##### THE DATA #####

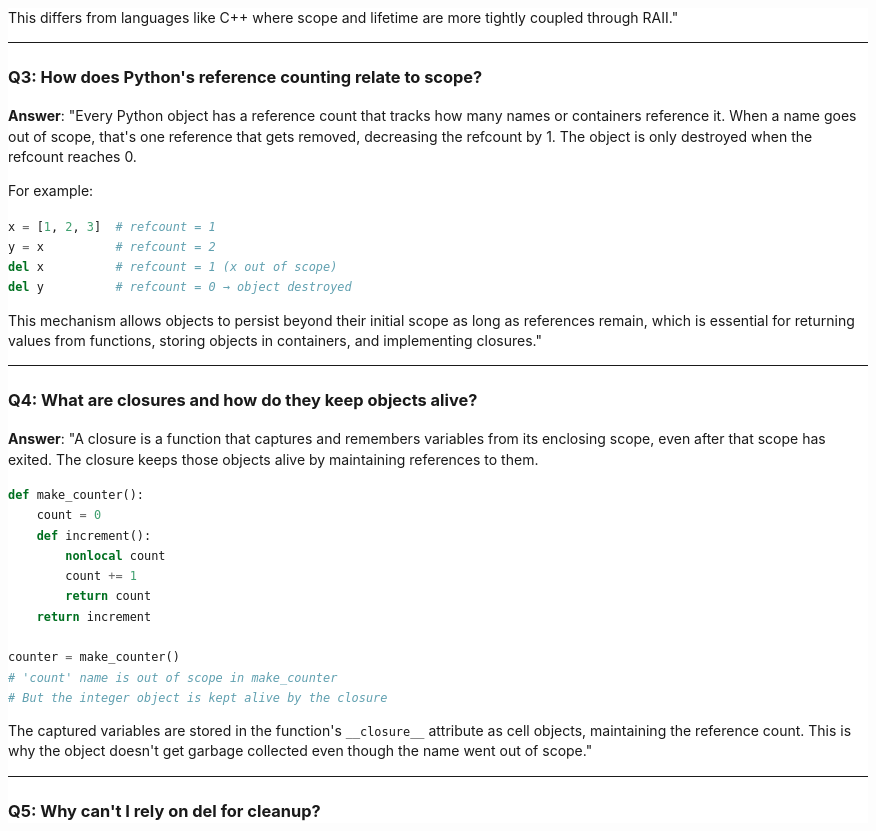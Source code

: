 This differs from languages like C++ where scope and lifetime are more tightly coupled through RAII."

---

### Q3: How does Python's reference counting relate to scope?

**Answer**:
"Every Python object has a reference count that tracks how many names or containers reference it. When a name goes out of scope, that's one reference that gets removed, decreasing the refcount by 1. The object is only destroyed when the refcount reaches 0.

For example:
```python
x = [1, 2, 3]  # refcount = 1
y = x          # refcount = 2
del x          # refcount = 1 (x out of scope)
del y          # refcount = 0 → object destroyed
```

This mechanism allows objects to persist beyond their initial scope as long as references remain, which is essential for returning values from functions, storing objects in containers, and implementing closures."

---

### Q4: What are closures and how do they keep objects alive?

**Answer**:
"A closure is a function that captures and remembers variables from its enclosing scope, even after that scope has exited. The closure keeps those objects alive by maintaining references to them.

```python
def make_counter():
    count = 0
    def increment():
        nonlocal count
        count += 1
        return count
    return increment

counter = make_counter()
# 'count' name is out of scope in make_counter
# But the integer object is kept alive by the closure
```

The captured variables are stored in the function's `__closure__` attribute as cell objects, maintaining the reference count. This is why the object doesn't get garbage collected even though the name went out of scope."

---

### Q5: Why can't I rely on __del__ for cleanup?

#####

• **ABOUT THIS EXERCISE**: Would you return the records exactly as written, minus any image?

• **RESULT BELOW**:
Source code

: This differs from languages like C++ where scope and lifetime are more tightly coupled through RAII."

---

### Q3: How does Python's reference counting relate to scope?

**Answer**:
"Every Python object has a reference count that tracks how many names or containers reference it. When a name goes out of scope, that's one reference that gets removed, decreasing the refcount by 1. The object is only destroyed when the refcount reaches 0.

For example:
```python
x = [1, 2, 3]  # refcount = 1
y = x          # refcount = 2
del x          # refcount = 1 (x out of scope)
del y          # refcount = 0 → object destroyed
```

This mechanism allows objects to persist beyond their initial scope as long as references remain, which is essential for returning values from functions, storing objects in containers, and implementing closures."

---

### Q4: What are closures and how do they keep objects alive?

**Answer**:
"A closure is a function that captures and remembers variables from its enclosing scope, even after that scope has exited. The closure keeps those objects alive by maintaining references to them.

```python
def make_counter():
    count = 0
    def increment():
        nonlocal count
        count += 1
        return count
    return increment

counter = make_counter()
# 'count' name is out of scope in make_counter
# But the integer object is kept alive by the closure
```

The captured variables are stored in the function's `__closure__` attribute as cell objects, maintaining the reference count. This is why the object doesn't get garbage collected even though the name went out of scope."

---

### Q5: Why can't I rely on __del__ for cleanup?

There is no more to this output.